◆ Exercise ◆
A line belongs in the answer only if it contains the word "ecembre"; copy every such line from the listing below.

◆ Given data ◆
────────────────────────────────────────

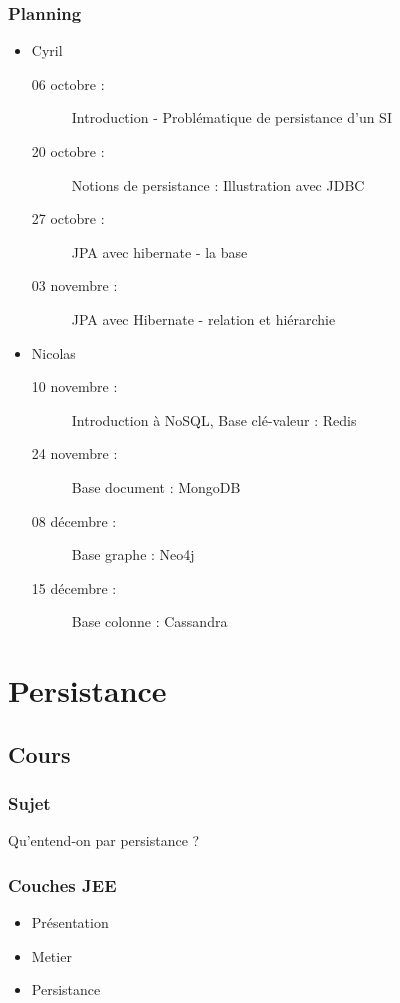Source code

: \documentclass[t,12pt]{beamer}
\begin{document}
\begin{frame}
	\frametitle{Planning}

	\begin{itemize}
		\item Cyril
			\begin{description}
				\item [06 octobre :] Introduction - Probl\'ematique de persistance d'un SI
				\item [20 octobre :] Notions de persistance : Illustration avec JDBC
				\item [27 octobre :] JPA avec hibernate - la base
				\item [03 novembre :] JPA avec Hibernate - relation et hi\'erarchie
			\end{description}
		\item Nicolas
			\begin{description}
				\item [10 novembre :] Introduction \`a NoSQL, Base cl\'e-valeur : Redis
				\item [24 novembre :] Base document : MongoDB
				\item [08 d\'ecembre :] Base graphe : Neo4j
				\item [15 d\'ecembre :] Base colonne : Cassandra
			\end{description}
	\end{itemize}
\end{frame}



\section{Persistance}

\begin{frame}
	\tableofcontents[currentsection]
\end{frame}

\subsection{Cours}
\begin{frame}
	\frametitle{Sujet}

	Qu'entend-on par persistance ?
\end{frame}

\begin{frame}
	\frametitle{Couches JEE}

	\begin{itemize}
		\item Pr\'esentation
		\item Metier
		\item Persistance
	\end{itemize}
\end{frame}
\end{document}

────────────────────────────────────────

◆ Solution to this problem ◆
				\item [08 d\'ecembre :] Base graphe : Neo4j
				\item [15 d\'ecembre :] Base colonne : Cassandra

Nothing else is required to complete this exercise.